Beginning at the top of the data below, restate every line word for word until the line containing "To get your" has been included, and omit the pictures.

##### Extracted records

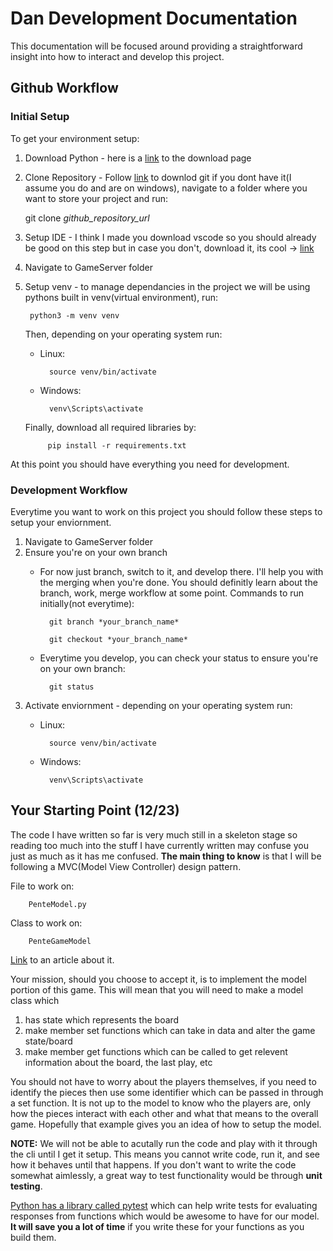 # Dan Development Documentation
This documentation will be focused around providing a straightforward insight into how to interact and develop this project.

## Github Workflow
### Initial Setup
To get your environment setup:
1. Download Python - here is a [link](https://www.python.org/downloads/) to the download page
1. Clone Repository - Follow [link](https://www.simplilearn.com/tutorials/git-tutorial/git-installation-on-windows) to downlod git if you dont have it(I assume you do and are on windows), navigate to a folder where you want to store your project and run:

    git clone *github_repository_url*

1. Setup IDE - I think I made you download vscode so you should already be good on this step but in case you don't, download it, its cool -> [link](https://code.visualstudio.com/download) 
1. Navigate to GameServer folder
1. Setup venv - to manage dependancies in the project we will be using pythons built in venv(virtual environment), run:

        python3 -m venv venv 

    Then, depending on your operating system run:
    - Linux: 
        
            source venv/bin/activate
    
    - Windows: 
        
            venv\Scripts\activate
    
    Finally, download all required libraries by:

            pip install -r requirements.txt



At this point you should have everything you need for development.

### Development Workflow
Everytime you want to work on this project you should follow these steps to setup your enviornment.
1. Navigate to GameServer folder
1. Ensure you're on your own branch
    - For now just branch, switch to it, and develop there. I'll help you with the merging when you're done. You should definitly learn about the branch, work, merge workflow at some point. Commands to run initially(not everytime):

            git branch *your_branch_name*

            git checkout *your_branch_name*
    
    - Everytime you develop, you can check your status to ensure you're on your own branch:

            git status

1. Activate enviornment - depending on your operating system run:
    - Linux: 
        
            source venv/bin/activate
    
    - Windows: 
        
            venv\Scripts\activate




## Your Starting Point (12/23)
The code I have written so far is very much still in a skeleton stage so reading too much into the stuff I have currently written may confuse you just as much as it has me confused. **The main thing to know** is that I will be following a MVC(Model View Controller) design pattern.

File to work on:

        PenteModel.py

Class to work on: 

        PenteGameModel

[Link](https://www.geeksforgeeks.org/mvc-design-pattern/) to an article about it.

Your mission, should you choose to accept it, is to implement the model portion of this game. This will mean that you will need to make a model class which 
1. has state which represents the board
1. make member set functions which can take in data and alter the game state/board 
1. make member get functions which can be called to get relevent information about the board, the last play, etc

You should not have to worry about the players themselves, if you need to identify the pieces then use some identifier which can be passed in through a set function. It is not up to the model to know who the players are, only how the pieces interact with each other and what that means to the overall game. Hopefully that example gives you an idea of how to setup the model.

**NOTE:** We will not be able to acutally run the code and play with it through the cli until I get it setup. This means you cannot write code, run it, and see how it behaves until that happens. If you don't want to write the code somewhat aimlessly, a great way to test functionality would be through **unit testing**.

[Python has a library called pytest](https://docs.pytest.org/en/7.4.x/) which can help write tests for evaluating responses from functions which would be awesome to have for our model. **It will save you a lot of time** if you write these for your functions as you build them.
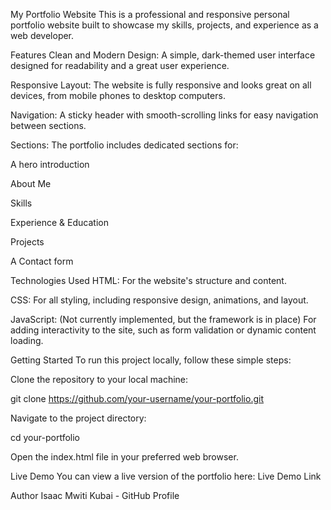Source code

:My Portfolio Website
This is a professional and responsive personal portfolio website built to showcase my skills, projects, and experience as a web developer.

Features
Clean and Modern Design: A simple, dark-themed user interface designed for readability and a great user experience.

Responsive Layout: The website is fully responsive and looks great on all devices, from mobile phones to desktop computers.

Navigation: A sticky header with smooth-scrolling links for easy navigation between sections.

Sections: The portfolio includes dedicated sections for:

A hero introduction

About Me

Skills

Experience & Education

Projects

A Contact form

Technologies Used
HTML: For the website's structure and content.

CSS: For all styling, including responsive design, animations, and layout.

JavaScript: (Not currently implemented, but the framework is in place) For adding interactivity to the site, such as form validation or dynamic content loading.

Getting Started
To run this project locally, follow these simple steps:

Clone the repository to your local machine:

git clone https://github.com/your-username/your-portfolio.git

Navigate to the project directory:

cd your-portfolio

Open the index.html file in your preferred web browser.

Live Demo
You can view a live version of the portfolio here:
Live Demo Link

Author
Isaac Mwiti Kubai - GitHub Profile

##########

Your response:
 # Dan Development Documentation
This documentation will be focused around providing a straightforward insight into how to interact and develop this project.

## Github Workflow
### Initial Setup
To get your environment setup:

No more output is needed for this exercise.